The range of natural health products
The evidence behind natural health products can differ substantially. The most popular offering is vitamins and minerals, which are taken by just over 50 percent of Canadians. Prenatal vitamins and those to treat B12 or iron deficiencies, for example, are well-supported by evidence; others, such as vitamin A and E, have been proven ineffective and possibly even harmful in recent years. Some other solutions, like neti pots for colds and pesticide-free lice removal kits that use lice combs are also sold under the banner of complementary and alternative medicine, but backed by strong evidence.
On the other end of the spectrum lie remedies with no science behind them, such as homeopathic preparations. These are especially prominent with cold medications due to a gap in the market. Since 2008, Health Canada has banned cough syrup and cold medication being sold to kids under six. But homeopathic cough remedies advertised towards that age group are still on shelves – often right next to more traditional cough syrups.
Is it reasonable to expect consumers to know the difference? Gavura argues it’s not. “The labelling is misleading, and implies there are active ingredients,” he says. “The only reason they are permitted to be marketed for use in children is because they don’t contain medicine, ironically.”
He says he’s told many parents cough remedies are homeopathic, and they had no idea that was what they were buying.
Edzard Ernst, a prominent alternative medicine researcher in the U.K. and the author of Trick of Treatment, agrees. “Pharmacists have an ethical duty to sell only products that are backed by reasonably sound evidence,” he says. “At the very minimum, they should inform their customers objectively about the evidence.”

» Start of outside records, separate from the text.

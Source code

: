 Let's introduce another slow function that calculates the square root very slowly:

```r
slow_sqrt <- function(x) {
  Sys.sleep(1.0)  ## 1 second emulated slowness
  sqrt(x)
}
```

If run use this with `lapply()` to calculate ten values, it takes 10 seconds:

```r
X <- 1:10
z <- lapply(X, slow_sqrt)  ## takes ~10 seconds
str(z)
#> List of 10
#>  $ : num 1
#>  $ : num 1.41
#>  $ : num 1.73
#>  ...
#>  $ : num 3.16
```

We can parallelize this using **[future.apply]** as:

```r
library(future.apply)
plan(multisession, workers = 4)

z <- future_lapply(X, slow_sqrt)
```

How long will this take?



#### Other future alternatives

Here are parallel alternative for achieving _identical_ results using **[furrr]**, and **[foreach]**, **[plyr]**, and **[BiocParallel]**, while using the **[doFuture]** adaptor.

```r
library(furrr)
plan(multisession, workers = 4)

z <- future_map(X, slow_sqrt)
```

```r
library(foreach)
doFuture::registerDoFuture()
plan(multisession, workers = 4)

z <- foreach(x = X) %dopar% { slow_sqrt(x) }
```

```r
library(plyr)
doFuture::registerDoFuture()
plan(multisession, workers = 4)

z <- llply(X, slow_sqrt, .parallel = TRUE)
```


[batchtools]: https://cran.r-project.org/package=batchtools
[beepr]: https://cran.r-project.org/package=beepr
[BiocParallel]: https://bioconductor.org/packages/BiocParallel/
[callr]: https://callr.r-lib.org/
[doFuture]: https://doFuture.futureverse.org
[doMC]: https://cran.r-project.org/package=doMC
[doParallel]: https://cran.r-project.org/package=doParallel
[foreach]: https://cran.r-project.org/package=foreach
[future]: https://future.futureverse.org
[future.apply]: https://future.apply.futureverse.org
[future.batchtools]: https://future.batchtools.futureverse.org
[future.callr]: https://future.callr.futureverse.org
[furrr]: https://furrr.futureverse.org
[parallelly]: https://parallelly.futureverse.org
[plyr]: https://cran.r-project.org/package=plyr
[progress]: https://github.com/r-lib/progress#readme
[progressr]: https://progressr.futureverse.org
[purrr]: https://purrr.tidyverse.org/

Simpson focuses on informing consumers, rather than limiting those products. “I don’t think I would ever pull a bottle of homeopathic cough syrup off the shelf and say here, this is what I recommend,” he says. “At the end of the day, the evidence is lacking. But it comes down to having somebody make an informed decision. If somebody wants to choose a homeopathic product, I want to do my best to help them choose the right one for them.”
An on-the-ground compromise
Jim Semchism owns a pharmacy in London, Ont. and has been in business for 33 years. He has a small store, and 90 percent of sales comes from the dispensary, rather than over the counter products. He doesn’t normally stock natural health products, though he will bring them in on request. And he tries to keep his customers informed of the most current research. For example, he’s talked people out of taking vitamin E as the evidence against it has mounted – but still brings it in for a few clients who feel that it helps them.
“I think most pharmacists of my vintage and even the more recent grads probably have a certain amount of skepticism about non-traditional therapies,” he says. “But I do have a few colleagues that really think that complementary medicine has a lot to offer, and they really promote it.”